Lorsque j’abandonne définitivement l’université, je suis de plus en plus souvent à Paris. Je boucle les pages déjà écrites, les deux tiers environ. Je rencontre à Grenoble François Bon. Nous sympathisons autour des Stones. Je lui envoie un texte écrit sur les textes des quatre albums des Stones 1968-1972, We love to play the blues (en 2003-2004, je jouerai en duo sous ce nom une série de concerts de leurs reprises — voix, guitare — pour leur quarante années d’activité). Bon me dit J’avais pas remarqué que Casino boogie est un genre de cut-up.
Les choses s’accélèrent. Bident et Pierre Vilar organisent en 2003 un grand colloque à Paris sur Blanchot (publié sous le titre Récits critiques la même année chez | encore ! | farrago/Léo Scheer). Mais lui est mort, le sachant. Je retrouve Derrida, je le lis avidement, nous échangeons longtemps. Lors d’un repas, Monique renverse son verre d’eau sur moi. C’est à partir de ce moment que nous ne cesserons de nous envoyer des cartes postales. Je fais la connaissance de Philippe Lacoue-Labarthe et de Jean-Luc Nancy. Une connivence particulière entre moi et « Lacoue ». Christophe Halsberghe est là aussi. Et Marmande, et tant d’autres personnes rares et précieuses : Georges Didi-Huberman, Pierre-Antoine Villemaine, Daniel Dobbels, Raymond Bellour, entre autres.

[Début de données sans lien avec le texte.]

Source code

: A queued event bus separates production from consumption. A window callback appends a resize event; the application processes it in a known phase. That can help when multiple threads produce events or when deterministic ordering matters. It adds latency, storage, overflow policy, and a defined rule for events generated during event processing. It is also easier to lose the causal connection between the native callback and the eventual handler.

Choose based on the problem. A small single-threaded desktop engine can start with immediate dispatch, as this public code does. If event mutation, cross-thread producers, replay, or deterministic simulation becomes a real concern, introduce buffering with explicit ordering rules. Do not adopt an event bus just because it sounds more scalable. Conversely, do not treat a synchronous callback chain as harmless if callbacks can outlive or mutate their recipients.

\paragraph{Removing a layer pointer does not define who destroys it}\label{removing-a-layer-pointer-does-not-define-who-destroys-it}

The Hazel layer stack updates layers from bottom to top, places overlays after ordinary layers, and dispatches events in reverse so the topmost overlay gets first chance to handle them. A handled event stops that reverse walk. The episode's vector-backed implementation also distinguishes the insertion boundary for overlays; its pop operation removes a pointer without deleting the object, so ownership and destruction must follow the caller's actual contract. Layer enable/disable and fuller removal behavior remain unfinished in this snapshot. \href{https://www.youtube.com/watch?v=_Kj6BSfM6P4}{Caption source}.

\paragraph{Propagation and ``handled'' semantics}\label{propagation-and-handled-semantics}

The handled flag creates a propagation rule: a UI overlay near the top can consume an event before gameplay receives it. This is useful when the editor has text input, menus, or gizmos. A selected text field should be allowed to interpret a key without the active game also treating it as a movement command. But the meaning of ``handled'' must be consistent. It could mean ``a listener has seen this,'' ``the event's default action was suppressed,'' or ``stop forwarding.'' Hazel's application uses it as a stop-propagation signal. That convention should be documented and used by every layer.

Ensuite farrago met la clef sous la porte, Jean-Pierre Boyer, que j’appelle, me dit qu’il en arrête avec la littérature. Qu’il en est fatigué. Perte pour l’édition. Les choses se dégradent alors entre « blanchotiens ». Une école dissidente, sous l’impulsion d’Eric Hoppenot, voit le jour. Entretemps j’ai rencontré Parham Shahrjerdi, webmestre du site Espace Maurice Blanchot. Hoppenot entre en conflit avec Bident, et chacun est amené à « choisir son camp ». Avec Bident : Derrida, Nancy, Monique, Parham. Le choix est vite fait. Hoppenot, je n’ai pas envie d’en parler non plus, mais il avait accueilli un extrait de ma thèse dans une collection qu’il avait dirigée chez un éditeur de Grignan, à quelques encablures du lieu où j’habite aujourd’hui.
Derrida disparait subitement en 2004, au moment même où je lui envoie un courrier, que Parham publiera sur un autre site, Derrida.ws | et me laisse, à jamais, en questions, irrésolues.

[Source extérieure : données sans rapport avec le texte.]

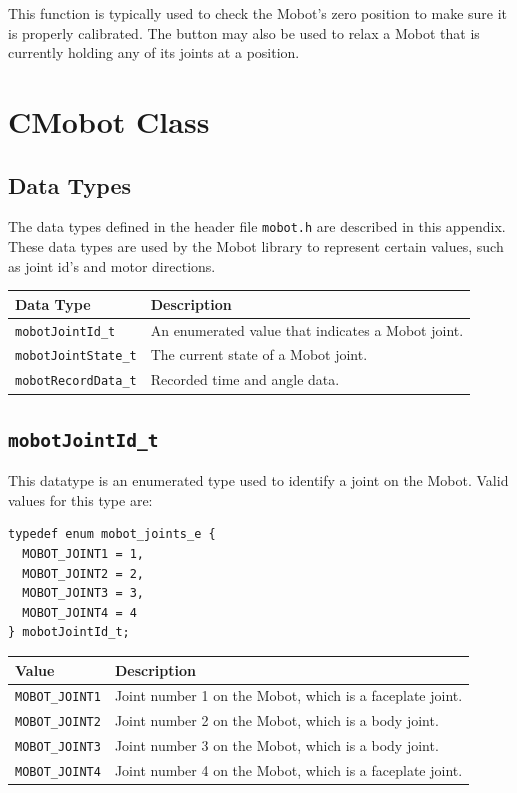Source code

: \documentclass{article}
\begin{document}
This function is typically used to check the Mobot's zero position to make sure
it is properly calibrated. The button may also be used to relax a Mobot that
is currently holding any of its joints at a position.

\newpage
\appendix
\section{CMobot Class}
\subsection{\label{sec:datatypes}Data Types}
The data types defined in the header file \texttt{mobot.h} are described in
this appendix.
These data types are used by the Mobot library to represent 
certain values, such as joint id's and motor directions.

\begin{tabular}{p{3.5cm}p{10cm}} \hline 
Data Type& Description \\
\hline 
\texttt{mobotJointId\_t} & An enumerated value that indicates a Mobot joint. \\
\texttt{mobotJointState\_t} & The current state of a Mobot joint. \\
\texttt{mobotRecordData\_t} & Recorded time and angle data. \\
\hline
\end{tabular}

\subsection{\label{sec:mobotJointId_t}\texttt{mobotJointId\_t}}
This datatype is an enumerated type used to identify a joint on the Mobot. Valid
values for this type are:
\begin{verbatim}
typedef enum mobot_joints_e {
  MOBOT_JOINT1 = 1,
  MOBOT_JOINT2 = 2,
  MOBOT_JOINT3 = 3,
  MOBOT_JOINT4 = 4
} mobotJointId_t;
\end{verbatim}

\begin{tabular}{p{3cm}p{10cm}} \hline 
Value & Description \\
\hline 
\texttt{MOBOT\_JOINT1} & Joint number 1 on the Mobot, which is a faceplate joint. \\
\texttt{MOBOT\_JOINT2} & Joint number 2 on the Mobot, which is a body joint. \\
\texttt{MOBOT\_JOINT3} & Joint number 3 on the Mobot, which is a body joint. \\
\texttt{MOBOT\_JOINT4} & Joint number 4 on the Mobot, which is a faceplate joint. \\
\hline
\end{tabular}
\end{document}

Puis c’est Christophe Halsberghe qui m’offre un espace dans les actes du colloque Blanchot de Louvain-la-Neuve. Il décède en 2005 alors que je n’ai pas relu les épreuves. Michel Lisse, avec qui il a organisé le colloque me l’apprend bien tard.
Les évènements de précipitent ; tout arrive ; le cher, le fidèle Thomas Régnier se donne la mort en 2006. Puis Lacoue-Labarthe disparaît en 2007.

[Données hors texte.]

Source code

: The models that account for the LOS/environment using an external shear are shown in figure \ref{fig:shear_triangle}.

En 2008, François Bon, qui s’est souvenu de moi, me propose de participer à la naissance de l’aventure Publie.net Je lui offre deux récits et deux essais : ceux sur Blanchot et Quignard, issus de la thèse abandonnée, largement retravaillés, et étayés de centaines de pages d’articles glanés pour oublier à la BNF durant toute une année. (Pas de lettre de directeur, pas de carte d’étudiant, comment on fait pour y accéder au rez-de-jardin ?)
Les remparts. S’écroulent. Hoppenot, qui a finement joué, parvient à maîtriser les droits d’auteur de Blanchot. Derrida n’est plus là pour lutter et nous autres sommes trop nombreux pour être intraitables. On traite. Une bataille souterraine, de registre juridique, s’engage. Un plan de charge éditorial est à présent établi, qui laisse le champ libre, si personne ne dénonce, à la publication de la Correspondance de Blanchot : Paulhan, Levinas, Bataille, des Forêts, et tous les autres suivront ; des tractations en cours ; des atermoiements aussi et le désir, à Monique et moi, de brûler le restant.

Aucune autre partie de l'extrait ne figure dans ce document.